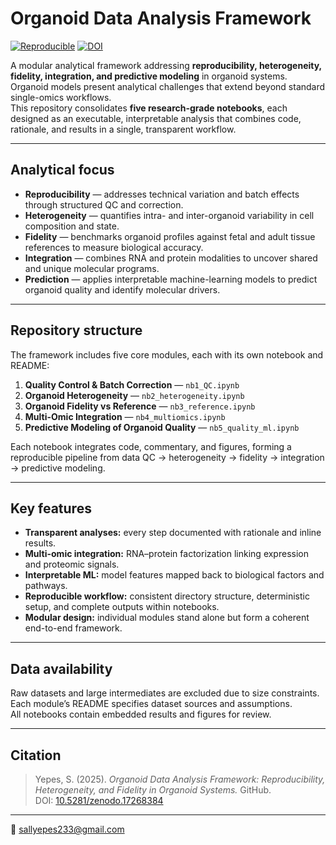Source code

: # Organoid Data Analysis Framework

[![Reproducible](https://img.shields.io/badge/Reproducible-End--to--End-brightgreen)](#)
[![DOI](https://zenodo.org/badge/DOI/10.5281/zenodo.17268384.svg)](https://doi.org/10.5281/zenodo.17268384)

A modular analytical framework addressing **reproducibility, heterogeneity, fidelity, integration, and predictive modeling** in organoid systems.  
Organoid models present analytical challenges that extend beyond standard single-omics workflows.  
This repository consolidates **five research-grade notebooks**, each designed as an executable, interpretable analysis that combines code, rationale, and results in a single, transparent workflow.

---

## Analytical focus

- **Reproducibility** — addresses technical variation and batch effects through structured QC and correction.  
- **Heterogeneity** — quantifies intra- and inter-organoid variability in cell composition and state.  
- **Fidelity** — benchmarks organoid profiles against fetal and adult tissue references to measure biological accuracy.  
- **Integration** — combines RNA and protein modalities to uncover shared and unique molecular programs.  
- **Prediction** — applies interpretable machine-learning models to predict organoid quality and identify molecular drivers.

---

## Repository structure

The framework includes five core modules, each with its own notebook and README:

1. **Quality Control & Batch Correction** — `nb1_QC.ipynb`  
2. **Organoid Heterogeneity** — `nb2_heterogeneity.ipynb`  
3. **Organoid Fidelity vs Reference** — `nb3_reference.ipynb`  
4. **Multi-Omic Integration** — `nb4_multiomics.ipynb`  
5. **Predictive Modeling of Organoid Quality** — `nb5_quality_ml.ipynb`

Each notebook integrates code, commentary, and figures, forming a reproducible pipeline from data QC → heterogeneity → fidelity → integration → predictive modeling.

---

## Key features

- **Transparent analyses:** every step documented with rationale and inline results.  
- **Multi-omic integration:** RNA–protein factorization linking expression and proteomic signals.  
- **Interpretable ML:** model features mapped back to biological factors and pathways.  
- **Reproducible workflow:** consistent directory structure, deterministic setup, and complete outputs within notebooks.  
- **Modular design:** individual modules stand alone but form a coherent end-to-end framework.

---

## Data availability

Raw datasets and large intermediates are excluded due to size constraints.  
Each module’s README specifies dataset sources and assumptions.  
All notebooks contain embedded results and figures for review.

---

## Citation

> Yepes, S. (2025). *Organoid Data Analysis Framework: Reproducibility, Heterogeneity, and Fidelity in Organoid Systems.* GitHub.  
> DOI: [10.5281/zenodo.17268384](https://doi.org/10.5281/zenodo.17268384)

--- 
📧 [sallyepes233@gmail.com](mailto:sallyepes233@gmail.com)


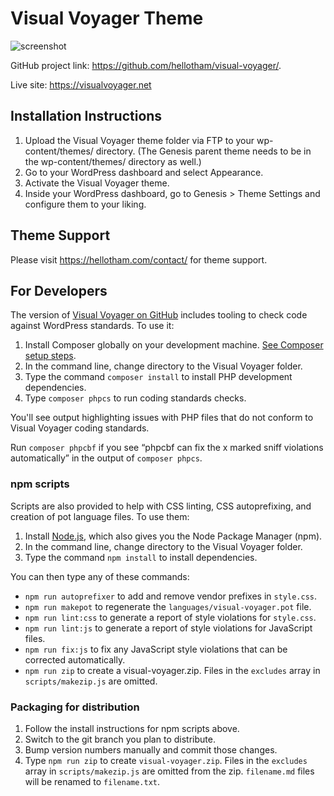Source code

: # Visual Voyager Theme

![screenshot](https://github.com/hellotham/visual-voyager/raw/develop/screenshot.png)

GitHub project link: https://github.com/hellotham/visual-voyager/.

Live site: https://visualvoyager.net

## Installation Instructions

1. Upload the Visual Voyager theme folder via FTP to your wp-content/themes/ directory. (The Genesis parent theme needs to be in the wp-content/themes/ directory as well.)
2. Go to your WordPress dashboard and select Appearance.
3. Activate the Visual Voyager theme.
4. Inside your WordPress dashboard, go to Genesis > Theme Settings and configure them to your liking.

## Theme Support

Please visit https://hellotham.com/contact/ for theme support.

## For Developers

The version of [Visual Voyager on GitHub](https://github.com/hellotham/visual-voyager/) includes tooling to check code against WordPress standards. To use it:

1. Install Composer globally on your development machine. [See Composer setup steps](https://getcomposer.org/doc/00-intro.md#downloading-the-composer-executable).
2. In the command line, change directory to the Visual Voyager folder.
3. Type the command `composer install` to install PHP development dependencies.
4. Type `composer phpcs` to run coding standards checks.

You'll see output highlighting issues with PHP files that do not conform to Visual Voyager coding standards.

Run `composer phpcbf` if you see “phpcbf can fix the x marked sniff violations automatically” in the output of `composer phpcs`.

### npm scripts

Scripts are also provided to help with CSS linting, CSS autoprefixing, and creation of pot language files. To use them:

1. Install [Node.js](https://nodejs.org/), which also gives you the Node Package Manager (npm).
2. In the command line, change directory to the Visual Voyager folder.
3. Type the command `npm install` to install dependencies.

You can then type any of these commands:

- `npm run autoprefixer` to add and remove vendor prefixes in `style.css`.
- `npm run makepot` to regenerate the `languages/visual-voyager.pot` file.
- `npm run lint:css` to generate a report of style violations for `style.css`.
- `npm run lint:js` to generate a report of style violations for JavaScript files.
- `npm run fix:js` to fix any JavaScript style violations that can be corrected automatically.
- `npm run zip` to create a visual-voyager.zip. Files in the `excludes` array in `scripts/makezip.js` are omitted.

### Packaging for distribution

1. Follow the install instructions for npm scripts above.
2. Switch to the git branch you plan to distribute.
3. Bump version numbers manually and commit those changes.
4. Type `npm run zip` to create `visual-voyager.zip`. Files in the `excludes` array in `scripts/makezip.js` are omitted from the zip. `filename.md` files will be renamed to `filename.txt`.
========================
• **Exercise requirements**
Everything above from the line containing "Please visit https://hellotham.com/contact/" down to the line containing "### Packaging for distribution" should be copied exactly, both end lines included, and nothing else.

• **Answer space**
Please visit https://hellotham.com/contact/ for theme support.

## For Developers

The version of [Visual Voyager on GitHub](https://github.com/hellotham/visual-voyager/) includes tooling to check code against WordPress standards. To use it:

1. Install Composer globally on your development machine. [See Composer setup steps](https://getcomposer.org/doc/00-intro.md#downloading-the-composer-executable).
2. In the command line, change directory to the Visual Voyager folder.
3. Type the command `composer install` to install PHP development dependencies.
4. Type `composer phpcs` to run coding standards checks.

You'll see output highlighting issues with PHP files that do not conform to Visual Voyager coding standards.

Run `composer phpcbf` if you see “phpcbf can fix the x marked sniff violations automatically” in the output of `composer phpcs`.

### npm scripts

Scripts are also provided to help with CSS linting, CSS autoprefixing, and creation of pot language files. To use them:

1. Install [Node.js](https://nodejs.org/), which also gives you the Node Package Manager (npm).
2. In the command line, change directory to the Visual Voyager folder.
3. Type the command `npm install` to install dependencies.

You can then type any of these commands:

- `npm run autoprefixer` to add and remove vendor prefixes in `style.css`.
- `npm run makepot` to regenerate the `languages/visual-voyager.pot` file.
- `npm run lint:css` to generate a report of style violations for `style.css`.
- `npm run lint:js` to generate a report of style violations for JavaScript files.
- `npm run fix:js` to fix any JavaScript style violations that can be corrected automatically.
- `npm run zip` to create a visual-voyager.zip. Files in the `excludes` array in `scripts/makezip.js` are omitted.

### Packaging for distribution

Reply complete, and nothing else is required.